Directions
In this lab we will explore hypothesis testing using a couple of case studies. It will focus on using randomization to estimate the null distribution. This is procedure is sometimes called randomization testing.
Have you ever been waiting for a parking spot and felt like people take forever to exit their spot?
Pyschologists Ruback and Juieng investigated this question in the research paper: Territorial defense in parking lots: Retaliation against waiting drivers, which describes a series of studies investigating how various factors relate to how quickly someone leaves a public parking space.

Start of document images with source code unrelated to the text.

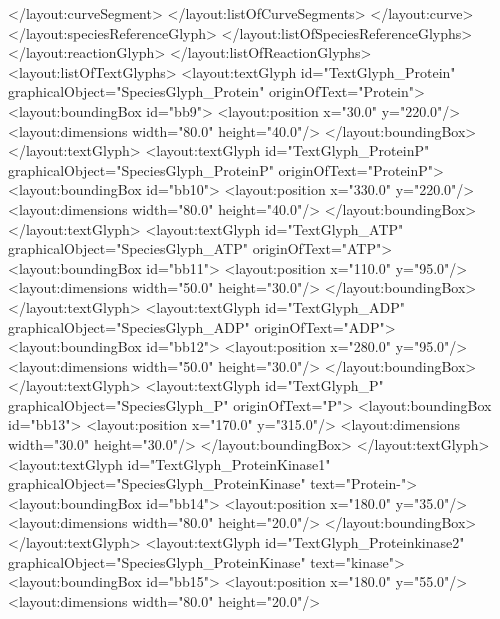 {\begin{example}
          </layout:curveSegment>
         </layout:listOfCurveSegments>
        </layout:curve>
       </layout:speciesReferenceGlyph>
      </layout:listOfSpeciesReferenceGlyphs>
     </layout:reactionGlyph>
    </layout:listOfReactionGlyphs>
    <layout:listOfTextGlyphs>
     <layout:textGlyph id="TextGlyph_Protein" 
                       graphicalObject="SpeciesGlyph_Protein"
                       originOfText="Protein">
      <layout:boundingBox id="bb9">
       <layout:position x="30.0" y="220.0"/>
       <layout:dimensions width="80.0" height="40.0"/>
      </layout:boundingBox>
     </layout:textGlyph>
     <layout:textGlyph id="TextGlyph_ProteinP"
                       graphicalObject="SpeciesGlyph_ProteinP"
                       originOfText="ProteinP">
      <layout:boundingBox id="bb10">
       <layout:position x="330.0" y="220.0"/>
       <layout:dimensions width="80.0" height="40.0"/>
      </layout:boundingBox>
     </layout:textGlyph>
     <layout:textGlyph id="TextGlyph_ATP"
                       graphicalObject="SpeciesGlyph_ATP" 
                       originOfText="ATP">
      <layout:boundingBox id="bb11">
       <layout:position x="110.0" y="95.0"/>
       <layout:dimensions width="50.0" height="30.0"/>
      </layout:boundingBox>
     </layout:textGlyph>
     <layout:textGlyph id="TextGlyph_ADP" 
                       graphicalObject="SpeciesGlyph_ADP"
                       originOfText="ADP">
      <layout:boundingBox id="bb12">
       <layout:position x="280.0" y="95.0"/>
       <layout:dimensions width="50.0" height="30.0"/>
      </layout:boundingBox>
     </layout:textGlyph>
     <layout:textGlyph id="TextGlyph_P"
                       graphicalObject="SpeciesGlyph_P"
                       originOfText="P">
      <layout:boundingBox id="bb13">
       <layout:position x="170.0" y="315.0"/>
       <layout:dimensions width="30.0" height="30.0"/>
      </layout:boundingBox>
     </layout:textGlyph>
     <layout:textGlyph id="TextGlyph_ProteinKinase1"
                       graphicalObject="SpeciesGlyph_ProteinKinase"
                       text="Protein-">
      <layout:boundingBox id="bb14">
       <layout:position x="180.0" y="35.0"/>
       <layout:dimensions width="80.0" height="20.0"/>
      </layout:boundingBox>
     </layout:textGlyph>
     <layout:textGlyph id="TextGlyph_Proteinkinase2" 
                       graphicalObject="SpeciesGlyph_ProteinKinase"
                       text="kinase">
      <layout:boundingBox id="bb15">
       <layout:position x="180.0" y="55.0"/>
       <layout:dimensions width="80.0" height="20.0"/>

\end{example}}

In the first of these studies, Ruback and Juieng observed 200 drivers departing from a public parking lot. For each departing driver they recorded the time (in seconds) between when each driver first entered their car and when they exited their parking space. Additionally, they recorded whether another car was waiting for the space while the driver got into their car and exited their space.
The Parking Dataset contains the results of this experiment
Question #1
Construct a graph that compares the distribution of exit time when another vehicle is waiting and when another vehicle is not waiting. Do these distributions appear skewed? Is there an association between leaving time and the presence of a waiting vehicle?
In this study, researchers wanted to determine whether drivers exited faster when another car was waiting for their spot.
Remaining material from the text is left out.